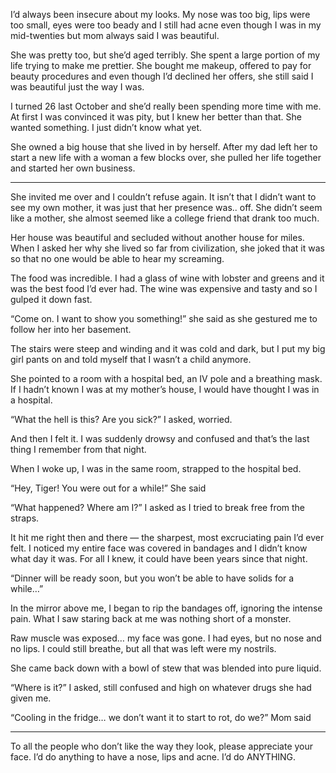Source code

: I’d always been insecure about my looks. My nose was too big, lips were too small, eyes were too beady and I still had acne even though I was in my mid-twenties but mom always said I was beautiful. 

She was pretty too, but she’d aged terribly.  She spent a large portion of my life trying to make me prettier. She bought me makeup, offered to pay for beauty procedures and even though I’d declined her offers, she still said I was beautiful just the way I was. 

I turned 26 last October and she’d really been spending more time with me. At first I was convinced it was pity, but I knew her better than that. She wanted something. I just didn’t know what yet. 

She owned a big house that she lived in by herself. After my dad left her to start a new life with a woman a few blocks over, she pulled her life together and started her own business. 

* * *

She invited me over and I couldn’t refuse again. It isn’t that I didn’t want to see my own mother, it was just that her presence was.. off. She didn’t seem like a mother, she almost seemed like a college friend that drank too much. 

Her house was beautiful and secluded without another house for miles. When I asked her why she lived so far from civilization, she joked that it was so that no one would be able to hear my screaming. 

The food was incredible. I had a glass of wine with lobster and greens and it was the best food I’d ever had. The wine was expensive and tasty and so I gulped it down fast. 

“Come on. I want to show you something!” she said as she gestured me to follow her into her basement. 

The stairs were steep and winding and it was cold and dark, but I put my big girl pants on and told myself that I wasn’t a child anymore. 

She pointed to a room with a hospital bed, an IV pole and a breathing mask. If I hadn’t known I was at my mother’s house, I would have thought I was in a hospital. 

“What the hell is this? Are you sick?” I asked, worried. 

And then I felt it. I was suddenly drowsy and confused and that’s the last thing I remember from that night. 

When I woke up, I was in the same room, strapped to the hospital bed. 

“Hey, Tiger! You were out for a while!” She said

“What happened? Where am I?” I asked as I tried to break free from the straps. 

It hit me right then and there — the sharpest, most excruciating pain I’d ever felt. I noticed my entire face was covered in bandages and I didn’t know what day it was. For all I knew, it could have been years since that night. 

“Dinner will be ready soon, but you won’t be able to have solids for a while…”

In the mirror above me, I began to rip the bandages off, ignoring the intense pain. What I saw staring back at me was nothing short of a monster. 

Raw muscle was exposed… my face was gone. I had eyes, but no nose and no lips. I could still breathe, but all that was left were my nostrils. 

She came back down with a bowl of stew that was blended into pure liquid. 

“Where is it?” I asked, still confused and high on whatever drugs she had given me. 

“Cooling in the fridge… we don’t want it to start to rot, do we?” Mom said

* * *

To all the people who don’t like the way they look, please appreciate your face. I’d do anything to have a nose, lips and acne. I’d do ANYTHING.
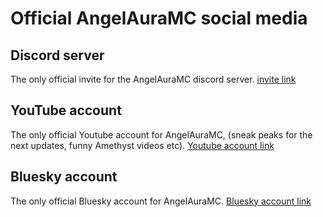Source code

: # Official AngelAuraMC social media 

## Discord server
The only official invite for the AngelAuraMC discord server.
[invite link](https://discord.com/invite/5ptqkyZxEy)

## YouTube account
The only official Youtube account for AngelAuraMC, (sneak peaks for the next updates, funny Amethyst videos etc).
[Youtube account link](https://www.youtube.com/@AngelAuraMCORG)

## Bluesky account
The only official Bluesky account for AngelAuraMC.
[Bluesky account link](https://bsky.app/profile/angelauramc.bsky.social‬)
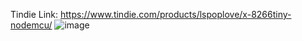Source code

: Tindie Link: https://www.tindie.com/products/lspoplove/x-8266tiny-nodemcu/
![image](https://github.com/lspoplove/X-project/blob/master/Documents/X-8266.jpg)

:: Exercise ::
Reproduce each record above by retyping it exactly; omit all images.

:: Response to this task ::
Source code

: I’d always been insecure about my looks. My nose was too big, lips were too small, eyes were too beady and I still had acne even though I was in my mid-twenties but mom always said I was beautiful. 

She was pretty too, but she’d aged terribly.  She spent a large portion of my life trying to make me prettier. She bought me makeup, offered to pay for beauty procedures and even though I’d declined her offers, she still said I was beautiful just the way I was. 

I turned 26 last October and she’d really been spending more time with me. At first I was convinced it was pity, but I knew her better than that. She wanted something. I just didn’t know what yet. 

She owned a big house that she lived in by herself. After my dad left her to start a new life with a woman a few blocks over, she pulled her life together and started her own business. 

* * *

She invited me over and I couldn’t refuse again. It isn’t that I didn’t want to see my own mother, it was just that her presence was.. off. She didn’t seem like a mother, she almost seemed like a college friend that drank too much. 

Her house was beautiful and secluded without another house for miles. When I asked her why she lived so far from civilization, she joked that it was so that no one would be able to hear my screaming. 

The food was incredible. I had a glass of wine with lobster and greens and it was the best food I’d ever had. The wine was expensive and tasty and so I gulped it down fast. 

“Come on. I want to show you something!” she said as she gestured me to follow her into her basement. 

The stairs were steep and winding and it was cold and dark, but I put my big girl pants on and told myself that I wasn’t a child anymore. 

She pointed to a room with a hospital bed, an IV pole and a breathing mask. If I hadn’t known I was at my mother’s house, I would have thought I was in a hospital. 

“What the hell is this? Are you sick?” I asked, worried. 

And then I felt it. I was suddenly drowsy and confused and that’s the last thing I remember from that night. 

When I woke up, I was in the same room, strapped to the hospital bed. 

“Hey, Tiger! You were out for a while!” She said

“What happened? Where am I?” I asked as I tried to break free from the straps. 

It hit me right then and there — the sharpest, most excruciating pain I’d ever felt. I noticed my entire face was covered in bandages and I didn’t know what day it was. For all I knew, it could have been years since that night. 

“Dinner will be ready soon, but you won’t be able to have solids for a while…”

In the mirror above me, I began to rip the bandages off, ignoring the intense pain. What I saw staring back at me was nothing short of a monster. 

Raw muscle was exposed… my face was gone. I had eyes, but no nose and no lips. I could still breathe, but all that was left were my nostrils. 

She came back down with a bowl of stew that was blended into pure liquid. 

“Where is it?” I asked, still confused and high on whatever drugs she had given me. 

“Cooling in the fridge… we don’t want it to start to rot, do we?” Mom said

* * *

To all the people who don’t like the way they look, please appreciate your face. I’d do anything to have a nose, lips and acne. I’d do ANYTHING.
Source code

: # Official AngelAuraMC social media 

## Discord server
The only official invite for the AngelAuraMC discord server.
[invite link](https://discord.com/invite/5ptqkyZxEy)

## YouTube account
The only official Youtube account for AngelAuraMC, (sneak peaks for the next updates, funny Amethyst videos etc).
[Youtube account link](https://www.youtube.com/@AngelAuraMCORG)

## Bluesky account
The only official Bluesky account for AngelAuraMC.
[Bluesky account link](https://bsky.app/profile/angelauramc.bsky.social‬)
Source code

: Tindie Link: https://www.tindie.com/products/lspoplove/x-8266tiny-nodemcu/
![image](https://github.com/lspoplove/X-project/blob/master/Documents/X-8266.jpg)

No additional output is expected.